§ **WHAT THIS TASK INVOLVES**
Go through the entries below and copy every line that holds the word "getconfigurationflags".

§ **STORED DATA**
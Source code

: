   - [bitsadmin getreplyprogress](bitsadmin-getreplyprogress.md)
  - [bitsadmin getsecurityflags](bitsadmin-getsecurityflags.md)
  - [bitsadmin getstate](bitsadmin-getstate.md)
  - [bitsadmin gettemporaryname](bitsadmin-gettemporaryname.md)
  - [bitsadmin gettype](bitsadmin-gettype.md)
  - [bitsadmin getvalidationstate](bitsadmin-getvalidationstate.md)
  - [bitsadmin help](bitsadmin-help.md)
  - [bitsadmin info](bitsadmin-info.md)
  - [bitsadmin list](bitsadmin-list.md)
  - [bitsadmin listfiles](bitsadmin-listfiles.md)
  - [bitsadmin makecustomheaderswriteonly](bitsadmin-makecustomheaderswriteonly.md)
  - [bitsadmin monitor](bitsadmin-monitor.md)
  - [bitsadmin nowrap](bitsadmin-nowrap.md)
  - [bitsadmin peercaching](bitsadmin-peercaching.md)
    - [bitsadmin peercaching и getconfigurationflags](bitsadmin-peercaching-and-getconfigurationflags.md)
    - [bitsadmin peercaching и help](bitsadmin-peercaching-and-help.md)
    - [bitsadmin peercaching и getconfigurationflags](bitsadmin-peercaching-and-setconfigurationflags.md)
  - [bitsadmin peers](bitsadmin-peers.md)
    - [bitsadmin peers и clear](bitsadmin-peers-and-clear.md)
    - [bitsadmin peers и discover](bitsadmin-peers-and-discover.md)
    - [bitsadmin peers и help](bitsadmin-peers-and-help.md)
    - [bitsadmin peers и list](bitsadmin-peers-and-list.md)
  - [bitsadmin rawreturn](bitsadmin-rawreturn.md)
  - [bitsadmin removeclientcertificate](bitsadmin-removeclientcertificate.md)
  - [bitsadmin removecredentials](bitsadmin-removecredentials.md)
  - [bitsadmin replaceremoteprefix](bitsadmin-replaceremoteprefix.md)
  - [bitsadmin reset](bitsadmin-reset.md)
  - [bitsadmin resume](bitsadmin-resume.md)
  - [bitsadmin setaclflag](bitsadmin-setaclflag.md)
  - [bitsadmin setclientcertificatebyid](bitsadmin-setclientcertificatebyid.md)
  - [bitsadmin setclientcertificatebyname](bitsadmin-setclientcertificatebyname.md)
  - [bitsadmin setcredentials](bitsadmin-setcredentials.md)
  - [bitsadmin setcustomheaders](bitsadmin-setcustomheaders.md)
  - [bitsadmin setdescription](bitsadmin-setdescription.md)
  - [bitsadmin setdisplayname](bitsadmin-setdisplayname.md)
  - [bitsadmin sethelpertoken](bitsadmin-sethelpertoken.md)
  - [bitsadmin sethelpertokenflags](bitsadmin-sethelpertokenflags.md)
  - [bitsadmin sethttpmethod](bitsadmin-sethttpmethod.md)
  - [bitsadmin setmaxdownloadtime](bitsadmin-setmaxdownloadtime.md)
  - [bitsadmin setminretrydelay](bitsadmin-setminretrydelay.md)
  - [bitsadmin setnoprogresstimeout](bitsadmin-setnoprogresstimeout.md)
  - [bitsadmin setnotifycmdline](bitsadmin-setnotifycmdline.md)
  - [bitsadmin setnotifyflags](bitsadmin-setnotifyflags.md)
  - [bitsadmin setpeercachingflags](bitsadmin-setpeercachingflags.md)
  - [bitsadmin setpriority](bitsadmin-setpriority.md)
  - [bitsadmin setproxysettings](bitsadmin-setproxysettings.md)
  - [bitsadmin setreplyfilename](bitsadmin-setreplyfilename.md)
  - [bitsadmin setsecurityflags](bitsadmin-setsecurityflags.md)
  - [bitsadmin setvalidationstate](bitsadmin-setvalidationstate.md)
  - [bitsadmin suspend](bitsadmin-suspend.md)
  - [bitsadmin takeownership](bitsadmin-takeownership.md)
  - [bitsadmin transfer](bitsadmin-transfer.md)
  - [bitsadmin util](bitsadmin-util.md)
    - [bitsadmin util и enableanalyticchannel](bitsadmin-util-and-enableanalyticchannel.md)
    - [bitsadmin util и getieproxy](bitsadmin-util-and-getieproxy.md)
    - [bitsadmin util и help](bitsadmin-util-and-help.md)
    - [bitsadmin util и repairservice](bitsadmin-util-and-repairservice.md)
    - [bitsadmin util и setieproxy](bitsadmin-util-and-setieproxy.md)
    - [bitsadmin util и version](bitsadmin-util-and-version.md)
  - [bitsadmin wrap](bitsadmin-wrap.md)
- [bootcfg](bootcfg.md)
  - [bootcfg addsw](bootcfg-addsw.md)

§ **EXERCISE RESULT**
    - [bitsadmin peercaching и getconfigurationflags](bitsadmin-peercaching-and-getconfigurationflags.md)
    - [bitsadmin peercaching и getconfigurationflags](bitsadmin-peercaching-and-setconfigurationflags.md)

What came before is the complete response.